Key characteristics of absurdist fiction include:

  • Incongruity, lack of causality and the abasement of reason,
  • A proclivity for non sequiturs and a resulting frequent lack of conventional plot structure and characterization,
  • Unlikely juxtapositions,
  • Blatant anachronisms.

 

Absurdist fiction does not typically provide a clear moral or judgment about characters or their actions; instead, it leaves interpretation up to the reader.

The genre's most notable initial authors include Franz Kafka, Jean Genet, Albert Camus, Samuel Beckett, Eugène Ionesco and forerunner Alfred Jarry.

 

 

Rhinoceros”, tragic and comic metaphor for the rise of totalitarianism

Speaking of Ionesco, “Rhinoceros” is an emblematic absurdist play that depicts an imaginary epidemic of “rhinoceritis”, a disease that terrifies all the inhabitants of a town and transforms them into rhinoceroses. In this tragic and comic metaphor for the rise of totalitarianism at the dawn of the Second World War, Ionesco shows the dangers of conformism, which, by stifling individual thought, fosters the establishment of totalitarian regimes.

 

 

Our “Ubu Roi”

And speaking of Alfred Jarry, unreasonable, gruesome and yet mirthful, “this shouldn’t be happening but somehow it is” moments are splendidly depicted in his play “Ubu Roi”.

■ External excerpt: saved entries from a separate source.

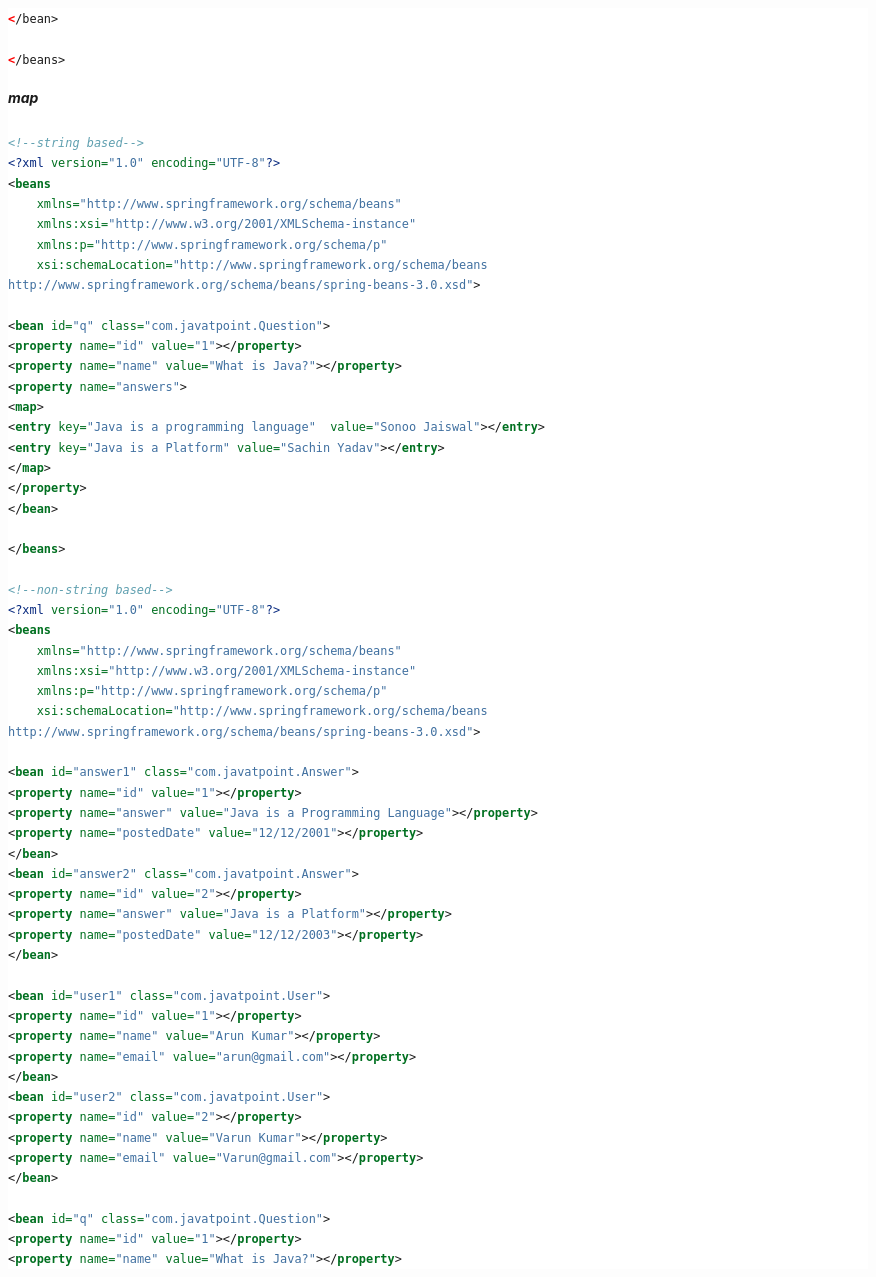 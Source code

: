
 ```xml
</bean>  
  
</beans>  
```

##### map

```xml
<!--string based-->
<?xml version="1.0" encoding="UTF-8"?>  
<beans  
    xmlns="http://www.springframework.org/schema/beans"  
    xmlns:xsi="http://www.w3.org/2001/XMLSchema-instance"  
    xmlns:p="http://www.springframework.org/schema/p"  
    xsi:schemaLocation="http://www.springframework.org/schema/beans   
http://www.springframework.org/schema/beans/spring-beans-3.0.xsd">  
  
<bean id="q" class="com.javatpoint.Question">  
<property name="id" value="1"></property>  
<property name="name" value="What is Java?"></property>  
<property name="answers">  
<map>  
<entry key="Java is a programming language"  value="Sonoo Jaiswal"></entry>  
<entry key="Java is a Platform" value="Sachin Yadav"></entry>  
</map>  
</property>  
</bean>  
  
</beans>  

<!--non-string based-->
<?xml version="1.0" encoding="UTF-8"?>  
<beans  
    xmlns="http://www.springframework.org/schema/beans"  
    xmlns:xsi="http://www.w3.org/2001/XMLSchema-instance"  
    xmlns:p="http://www.springframework.org/schema/p"  
    xsi:schemaLocation="http://www.springframework.org/schema/beans   
http://www.springframework.org/schema/beans/spring-beans-3.0.xsd">  
  
<bean id="answer1" class="com.javatpoint.Answer">  
<property name="id" value="1"></property>  
<property name="answer" value="Java is a Programming Language"></property>  
<property name="postedDate" value="12/12/2001"></property>  
</bean>  
<bean id="answer2" class="com.javatpoint.Answer">  
<property name="id" value="2"></property>  
<property name="answer" value="Java is a Platform"></property>  
<property name="postedDate" value="12/12/2003"></property>  
</bean>  
  
<bean id="user1" class="com.javatpoint.User">  
<property name="id" value="1"></property>  
<property name="name" value="Arun Kumar"></property>  
<property name="email" value="arun@gmail.com"></property>  
</bean>  
<bean id="user2" class="com.javatpoint.User">  
<property name="id" value="2"></property>  
<property name="name" value="Varun Kumar"></property>  
<property name="email" value="Varun@gmail.com"></property>  
</bean>  
  
<bean id="q" class="com.javatpoint.Question">  
<property name="id" value="1"></property>  
<property name="name" value="What is Java?"></property>  
```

Ubu is a grotesque character who establishes a tyrannical reign marked by triumphant stupidity, incompetence, greed and brutality. Ubu is temperamental, farcically irrational, deceitful and mean. For lack of sensible reasoning skills, he uses coercion to dismiss knowledge and sophisticated thought that he considers possibly adverse. He embodies primal vices with childlike cruelty as well as the rapaciousness of the powers that be. Some scholars consider Ubu as akin to the Beast of the Apocalypse portrayed in the Book of Revelation and later known as the False Prophet.

Alfred Jarry was 22 when he wrote “Ubu Roi” in 1896. In France, he is a highly popular figure to this day.

A household word in French, “ubuesque” transcends time and applies to situations and individuals well beyond the borders of France, of course.